**Goal of the exercise:** Below are the records; give again exactly the line with "### Python (for visualization)", the line with "- xor_loss.png → shows training convergence", and each line that lies between them, and nothing besides.

**Provided data:**
----------
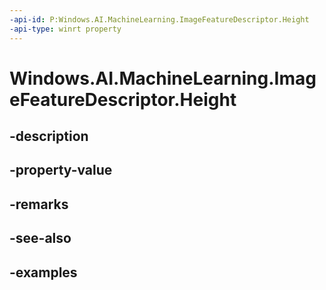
 ```yaml
---
-api-id: P:Windows.AI.MachineLearning.ImageFeatureDescriptor.Height
-api-type: winrt property
---
```


<!-- Property syntax.
public uint Height { get; }
-->

# Windows.AI.MachineLearning.ImageFeatureDescriptor.Height

## -description

## -property-value

## -remarks

## -see-also

## -examples


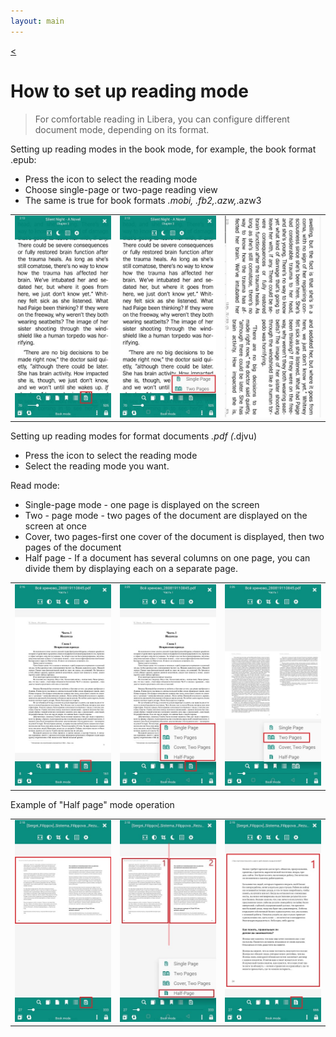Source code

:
 ```yaml
---
layout: main
---
```

[<](/wiki/faq)

# How to set up reading mode

> For comfortable reading in Libera, you can configure different document mode, depending on its format.

Setting up reading modes in the book mode, for example, the book format .epub: 
* Press the icon to select the reading mode
* Choose single-page or two-page reading view
* The same is true for book formats *.mobi, *.fb2,*.azw,*.azw3

||||
|-|-|-|
|![](1.jpg)|![](2.jpg)|![](3.jpg)|

Setting up reading modes for format documents *.pdf (*.djvu)
* Press the icon to select the reading mode
* Select the reading mode you want.

Read mode:
* Single-page mode - one page is displayed on the screen
* Two - page mode - two pages of the document are displayed on the screen at once
* Cover, two pages-first one cover of the document is displayed, then two pages of the document
* Half page - If a document has several columns on one page, you can divide them by displaying each on a separate page.

||||
|-|-|-|
|![](4.jpg)|![](5.jpg)|![](6.jpg)|

Example of "Half page" mode operation

||||
|-|-|-|
|![](7.jpg)|![](8.jpg)|![](9.jpg)|
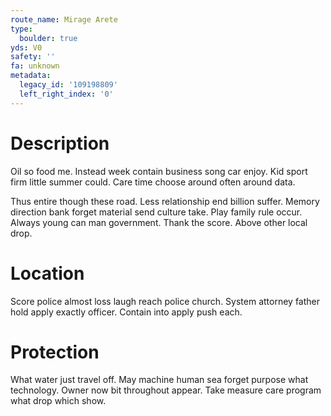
 ```yaml
---
route_name: Mirage Arete
type:
  boulder: true
yds: V0
safety: ''
fa: unknown
metadata:
  legacy_id: '109198809'
  left_right_index: '0'
---
```

# Description
Oil so food me. Instead week contain business song car enjoy. Kid sport firm little summer could. Care time choose around often around data.

Thus entire though these road. Less relationship end billion suffer. Memory direction bank forget material send culture take. Play family rule occur. Always young can man government. Thank the score. Above other local drop.

# Location
Score police almost loss laugh reach police church. System attorney father hold apply exactly officer. Contain into apply push each.

# Protection
What water just travel off. May machine human sea forget purpose what technology. Owner now bit throughout appear. Take measure care program what drop which show.

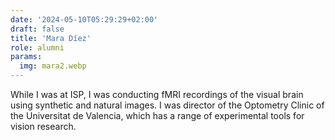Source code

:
 ```yaml
---
date: '2024-05-10T05:29:29+02:00'
draft: false
title: 'Mara Díez'
role: alumni
params:
  img: mara2.webp
---
```


While I was at ISP, I was conducting fMRI recordings of the visual brain using synthetic and natural images. I was director of the Optometry Clinic of the Universitat de Valencia, which has a range of experimental tools for vision research.
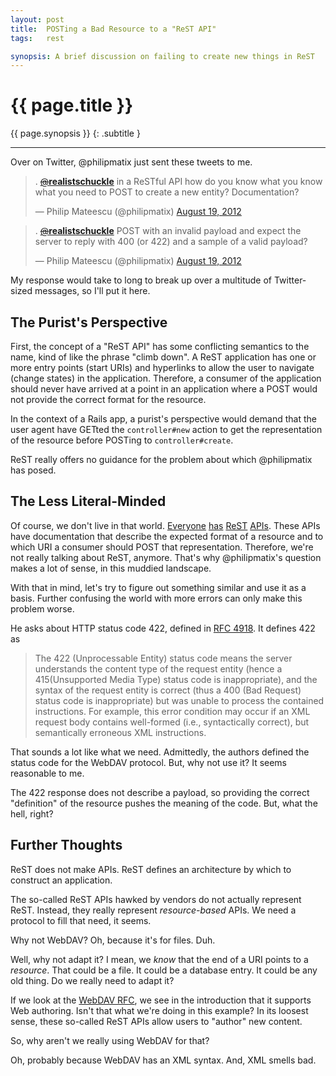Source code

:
 ```yaml
---
layout: post
title:  POSTing a Bad Resource to a "ReST API"
tags:   rest

synopsis: A brief discussion on failing to create new things in ReST
---
```


# {{ page.title }}

{{ page.synopsis }}
{: .subtitle }

-----

Over on Twitter, @philipmatix just sent these tweets to me.

<blockquote class="twitter-tweet"><p>. <a href="https://twitter.com/realistschuckle"><s>@</s><b>realistschuckle</b></a> in a ReSTful API how do you know what you know what you need to POST to create a new entity? Documentation?</p>&mdash; Philip Mateescu (@philipmatix) <a href="https://twitter.com/philipmatix/status/237190399343611904" data-datetime="2012-08-19T14:12:52+00:00">August 19, 2012</a></blockquote>
<blockquote class="twitter-tweet"><p>. <a href="https://twitter.com/realistschuckle"><s>@</s><b>realistschuckle</b></a> POST with an invalid payload and expect the server to reply with 400 (or 422) and a sample of a valid payload?</p>&mdash; Philip Mateescu (@philipmatix) <a href="https://twitter.com/philipmatix/status/237191286128513024" data-datetime="2012-08-19T14:16:24+00:00">August 19, 2012</a></blockquote>

My response would take to long to break up over a multitude of Twitter-sized
messages, so I'll put it here.

## The Purist's Perspective

First, the concept of a "ReST API" has some conflicting semantics to the name,
kind of like the phrase "climb down". A ReST application has one or more entry
points (start URIs) and hyperlinks to allow the user to navigate (change
states) in the application. Therefore, a consumer of the application should
never have arrived at a point in an application where a POST would not provide
the correct format for the resource.

In the context of a Rails app, a purist's perspective would demand that the
user agent have GETted the `controller#new` action to get the representation
of the resource before POSTing to `controller#create`.

ReST really offers no guidance for the problem about which @philipmatix has
posed.

## The Less Literal-Minded

Of course, we don't live in that world.
[Everyone](https://dev.twitter.com/docs/api)
[has](http://developer.netflix.com/docs/REST_API_Conventions)
[ReST](https://www.dropbox.com/developers/reference/api)
[APIs](http://developer.force.com/REST).
These APIs have documentation that describe the expected format of a resource
and to which URI a consumer should POST that representation. Therefore, we're
not really talking about ReST, anymore. That's why @philipmatix's question makes
a lot of sense, in this muddied landscape.

With that in mind, let's try to figure out something similar and use it as a
basis. Further confusing the world with more errors can only make this problem
worse.

He asks about HTTP status code 422, defined in
[RFC 4918](http://tools.ietf.org/html/rfc4918#section-11.2). It defines 422
as

> The 422 (Unprocessable Entity) status code means the server understands the
> content type of the request entity (hence a 415(Unsupported Media Type) status
> code is inappropriate), and the syntax of the request entity is correct (thus a
> 400 (Bad Request) status code is inappropriate) but was unable to process the
> contained instructions. For example, this error condition may occur if an XML
> request body contains well-formed (i.e., syntactically correct), but
> semantically erroneous XML instructions.

That sounds a lot like what we need. Admittedly, the authors defined the status
code for the WebDAV protocol. But, why not use it? It seems reasonable to me.

The 422 response does not describe a payload, so providing the correct
"definition" of the resource pushes the meaning of the code. But, what the hell,
right?

## Further Thoughts

ReST does not make APIs. ReST defines an architecture by which to construct an
application.

The so-called ReST APIs hawked by vendors do not actually represent ReST.
Instead, they really represent *resource-based* APIs. We need a protocol to fill
that need, it seems.

Why not WebDAV? Oh, because it's for files. Duh.

Well, why not adapt it? I mean, we *know* that the end of a URI points to a
*resource*. That could be a file. It could be a database entry. It could be any
old thing. Do we really need to adapt it?

If we look at the [WebDAV RFC](http://tools.ietf.org/html/rfc4918), we see in
the introduction that it supports Web authoring. Isn't that what we're doing in
this example? In its loosest sense, these so-called ReST APIs allow users to
"author" new content.

So, why aren't we really using WebDAV for that?

Oh, probably because WebDAV has an XML syntax. And, XML smells bad.


<script src="//platform.twitter.com/widgets.js" charset="utf-8"></script>

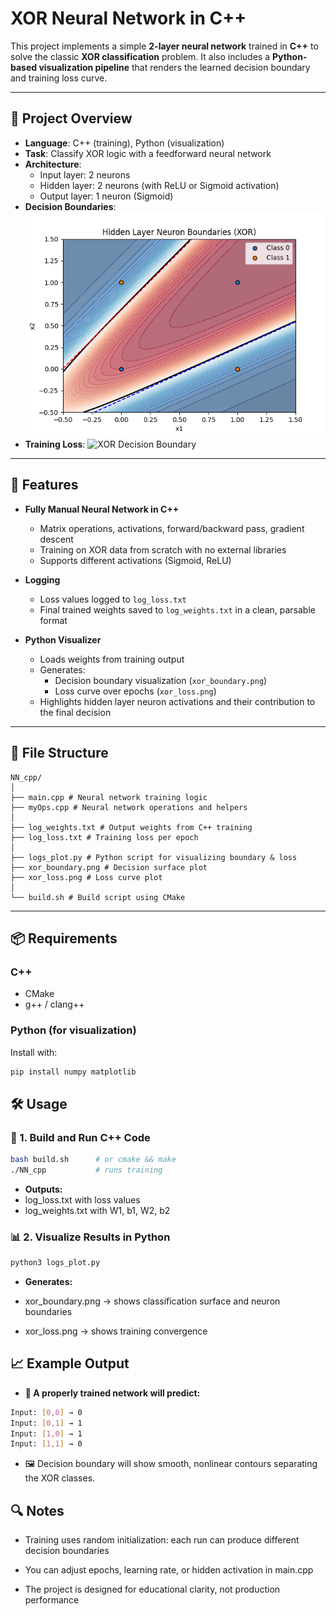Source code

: # XOR Neural Network in C++ 

This project implements a simple **2-layer neural network** trained in **C++** to solve the classic **XOR classification** problem. It also includes a **Python-based visualization pipeline** that renders the learned decision boundary and training loss curve.

---

## 🧠 Project Overview

- **Language**: C++ (training), Python (visualization)
- **Task**: Classify XOR logic with a feedforward neural network
- **Architecture**:
  - Input layer: 2 neurons
  - Hidden layer: 2 neurons (with ReLU or Sigmoid activation)
  - Output layer: 1 neuron (Sigmoid)
 - **Decision Boundaries**: 
![XOR Decision Boundary](log_boundaries_best.png )
 - **Training Loss**: 
![XOR Decision Boundary](log_los.png)
---

## 🚀 Features

- **Fully Manual Neural Network in C++**
  - Matrix operations, activations, forward/backward pass, gradient descent
  - Training on XOR data from scratch with no external libraries
  - Supports different activations (Sigmoid, ReLU)

- **Logging**
  - Loss values logged to `log_loss.txt`
  - Final trained weights saved to `log_weights.txt` in a clean, parsable format

- **Python Visualizer**
  - Loads weights from training output
  - Generates:
    - Decision boundary visualization (`xor_boundary.png`)
    - Loss curve over epochs (`xor_loss.png`)
  - Highlights hidden layer neuron activations and their contribution to the final decision

---

## 📂 File Structure
```
NN_cpp/
│
├── main.cpp # Neural network training logic
├── myOps.cpp # Neural network operations and helpers
│
├── log_weights.txt # Output weights from C++ training
├── log_loss.txt # Training loss per epoch
│
├── logs_plot.py # Python script for visualizing boundary & loss
├── xor_boundary.png # Decision surface plot
├── xor_loss.png # Loss curve plot
│
└── build.sh # Build script using CMake
```
---

## 📦 Requirements

### C++
- CMake
- g++ / clang++

### Python (for visualization)
Install with:
```bash
pip install numpy matplotlib
```
## 🛠️ Usage

### 🔧 1. Build and Run C++ Code

```bash
bash build.sh      # or cmake && make
./NN_cpp           # runs training
```

- **Outputs:**
 - log_loss.txt with loss values
 - log_weights.txt with W1, b1, W2, b2

### 📊 2. Visualize Results in Python

```bash
python3 logs_plot.py
```
- **Generates:**

 - xor_boundary.png → shows classification surface and neuron boundaries

 - xor_loss.png → shows training convergence



## 📈 Example Output
- **🧠 A properly trained network will predict:**

```bash
Input: [0,0] → 0
Input: [0,1] → 1
Input: [1,0] → 1
Input: [1,1] → 0
```

- 🖼️ Decision boundary will show smooth, nonlinear contours separating the XOR classes.

## 🔍 Notes

- Training uses random initialization: each run can produce different decision boundaries

- You can adjust epochs, learning rate, or hidden activation in main.cpp

- The project is designed for educational clarity, not production performance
----------
**Answer space:**
### Python (for visualization)
Install with:
```bash
pip install numpy matplotlib
```
## 🛠️ Usage

### 🔧 1. Build and Run C++ Code

```bash
bash build.sh      # or cmake && make
./NN_cpp           # runs training
```

- **Outputs:**
 - log_loss.txt with loss values
 - log_weights.txt with W1, b1, W2, b2

### 📊 2. Visualize Results in Python

```bash
python3 logs_plot.py
```
- **Generates:**

 - xor_boundary.png → shows classification surface and neuron boundaries

 - xor_loss.png → shows training convergence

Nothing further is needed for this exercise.